First, the state argues that the perspective for judging whether a statement is testimonial should be an objective one. Nobody disputes that. But the state conflates the subjective-objective question with the entirely different (I will resist the temptation to call it orthogonal) question of the perspective from which the determination should be made. For various reasons that I have summarized in several places, including this blog and my amicus brief in Bryant, I believe it is important that the determination be made from the perspective of the speaker. The state equates a speaker-oriented determination with a subjective one. But that equation does not follow: The proper question, I believe, is what the anticipation would be of a reasonable person in the position of the speaker.

Note that to say that the determination is objective does not avoid the question of asking this question: On the basis of what body of information is the determination made? It makes no sense (again, I will not review the reasons here) for that body of information to be what was available at the time to the police interrogator, even assuming there is one. Rather, the body of information should be what was available at the time to the speaker. A subjective determination would ask: What was the speaker’s purpose (or anticipation) when he or she made the statement? An objective test asks a question like this: Would a reasonable person knowing the information available to the speaker at the time anticipate the statement would be used in investigating or prosecuting the crime?

As I see it, the only way the state could have even a hope of victory is if the Court were to adopt (or implicitly apply) an interrogator’s perspective – that is, basing the determination on the information available to the interrogator at the time of the questioning. Thus, I think this case – more than Crawford, Davis, Hammon, Melendez-Diaz, or Briscoe – may provide a vehicle for deciding the perspective question. But the Court need not decide that question; it could well decide that even from the officers’ perspective it was clear from the outset that the conversation was not designed to relieve an emergency but to assist in prosecution of a crime.
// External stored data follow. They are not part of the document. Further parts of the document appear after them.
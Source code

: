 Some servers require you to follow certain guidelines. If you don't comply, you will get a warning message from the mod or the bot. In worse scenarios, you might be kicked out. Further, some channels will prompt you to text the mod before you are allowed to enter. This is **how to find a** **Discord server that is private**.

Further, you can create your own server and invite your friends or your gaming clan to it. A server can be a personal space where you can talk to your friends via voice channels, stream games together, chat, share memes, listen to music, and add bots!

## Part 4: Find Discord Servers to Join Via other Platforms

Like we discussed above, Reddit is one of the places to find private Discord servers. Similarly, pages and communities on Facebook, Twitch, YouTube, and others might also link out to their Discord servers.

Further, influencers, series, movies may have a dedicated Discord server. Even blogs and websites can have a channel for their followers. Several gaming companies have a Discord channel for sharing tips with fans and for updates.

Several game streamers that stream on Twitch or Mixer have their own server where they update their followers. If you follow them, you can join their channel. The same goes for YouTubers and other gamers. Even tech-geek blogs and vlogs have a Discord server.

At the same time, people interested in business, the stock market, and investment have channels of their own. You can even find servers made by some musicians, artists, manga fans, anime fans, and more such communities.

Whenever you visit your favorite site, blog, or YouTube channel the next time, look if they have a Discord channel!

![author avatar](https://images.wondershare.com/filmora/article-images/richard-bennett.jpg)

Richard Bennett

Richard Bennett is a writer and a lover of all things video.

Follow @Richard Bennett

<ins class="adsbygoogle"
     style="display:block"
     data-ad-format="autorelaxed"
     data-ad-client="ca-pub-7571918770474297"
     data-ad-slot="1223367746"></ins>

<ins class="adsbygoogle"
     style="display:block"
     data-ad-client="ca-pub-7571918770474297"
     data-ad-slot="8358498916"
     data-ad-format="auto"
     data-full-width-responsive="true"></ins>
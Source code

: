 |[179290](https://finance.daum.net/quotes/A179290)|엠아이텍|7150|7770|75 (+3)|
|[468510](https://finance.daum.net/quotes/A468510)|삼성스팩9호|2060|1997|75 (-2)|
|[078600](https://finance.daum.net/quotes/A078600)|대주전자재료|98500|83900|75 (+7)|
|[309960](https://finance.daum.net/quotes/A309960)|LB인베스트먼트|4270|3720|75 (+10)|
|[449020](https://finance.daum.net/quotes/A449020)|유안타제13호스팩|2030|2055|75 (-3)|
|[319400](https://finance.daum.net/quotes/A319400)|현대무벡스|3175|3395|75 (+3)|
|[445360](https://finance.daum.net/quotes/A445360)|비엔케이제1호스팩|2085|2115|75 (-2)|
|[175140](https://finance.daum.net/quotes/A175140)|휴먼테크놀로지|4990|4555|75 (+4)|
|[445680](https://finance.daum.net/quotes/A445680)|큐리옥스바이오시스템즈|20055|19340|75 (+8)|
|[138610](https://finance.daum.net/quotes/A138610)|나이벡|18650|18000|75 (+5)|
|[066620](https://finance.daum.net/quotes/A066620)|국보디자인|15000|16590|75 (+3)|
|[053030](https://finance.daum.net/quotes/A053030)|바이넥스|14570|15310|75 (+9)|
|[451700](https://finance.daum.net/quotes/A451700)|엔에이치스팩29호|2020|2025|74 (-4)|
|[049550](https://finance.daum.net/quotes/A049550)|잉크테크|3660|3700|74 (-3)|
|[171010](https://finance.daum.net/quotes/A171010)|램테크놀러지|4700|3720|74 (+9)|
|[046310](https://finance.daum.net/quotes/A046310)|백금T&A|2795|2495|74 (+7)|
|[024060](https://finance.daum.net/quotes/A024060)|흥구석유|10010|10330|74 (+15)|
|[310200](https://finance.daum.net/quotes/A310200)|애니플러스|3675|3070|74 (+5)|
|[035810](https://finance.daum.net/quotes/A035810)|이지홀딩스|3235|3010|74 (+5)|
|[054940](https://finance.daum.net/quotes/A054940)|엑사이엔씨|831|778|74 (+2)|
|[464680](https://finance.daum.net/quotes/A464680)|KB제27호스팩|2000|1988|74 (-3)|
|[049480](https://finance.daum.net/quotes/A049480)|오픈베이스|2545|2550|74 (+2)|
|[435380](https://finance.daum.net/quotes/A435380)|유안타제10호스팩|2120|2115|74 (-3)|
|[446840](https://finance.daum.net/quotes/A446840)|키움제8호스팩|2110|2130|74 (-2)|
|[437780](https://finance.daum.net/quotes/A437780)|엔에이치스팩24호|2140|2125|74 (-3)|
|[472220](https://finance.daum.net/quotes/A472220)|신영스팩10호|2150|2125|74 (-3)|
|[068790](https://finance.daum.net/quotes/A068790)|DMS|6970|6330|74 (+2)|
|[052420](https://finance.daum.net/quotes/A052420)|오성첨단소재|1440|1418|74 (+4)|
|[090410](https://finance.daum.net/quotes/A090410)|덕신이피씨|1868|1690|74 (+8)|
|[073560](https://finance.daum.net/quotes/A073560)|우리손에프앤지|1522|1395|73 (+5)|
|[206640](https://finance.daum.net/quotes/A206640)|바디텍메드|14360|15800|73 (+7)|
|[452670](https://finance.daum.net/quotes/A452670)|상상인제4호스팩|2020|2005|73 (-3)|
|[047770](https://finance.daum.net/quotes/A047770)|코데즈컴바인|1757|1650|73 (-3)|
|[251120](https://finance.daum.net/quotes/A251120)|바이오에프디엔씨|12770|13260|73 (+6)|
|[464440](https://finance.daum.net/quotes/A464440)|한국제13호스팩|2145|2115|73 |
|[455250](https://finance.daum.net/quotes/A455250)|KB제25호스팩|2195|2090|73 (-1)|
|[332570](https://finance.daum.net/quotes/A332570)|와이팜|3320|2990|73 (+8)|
The state’s second main point in its reply is that the emergency doctrine of Davis is not limited to criminal events. But even assuming that is so, it should not help the state. The victim’s statements did not – and were not reasonably calculated to – assist treatment of his medical condition. They were clearly likely to be used to assist in prosecution of the crime (and were so intended).

Finally, the state engages in a debate with Bryant over the contours of the res gestae exception to the hearsay rule. The doctrine is a 19th century creation, long post-dating the Confrontation Clause. Over the course of that century – far too late to be of assistance to the state – the courts loosened up in admitting statements made some time after the incident. Indeed, the significance of this line of cases is that at the time of the Clause and for decades after – even after the broad and newly developing rule against hearsay began to shroud the principle underlying he confrontation right – courts did not admit statements describing past criminal activity, even though the interval was very short. The fact that by the time they did start doing so they tended to talk in terms of the rule against hearsay rather than of the confrontation right is of no assistance here to the state.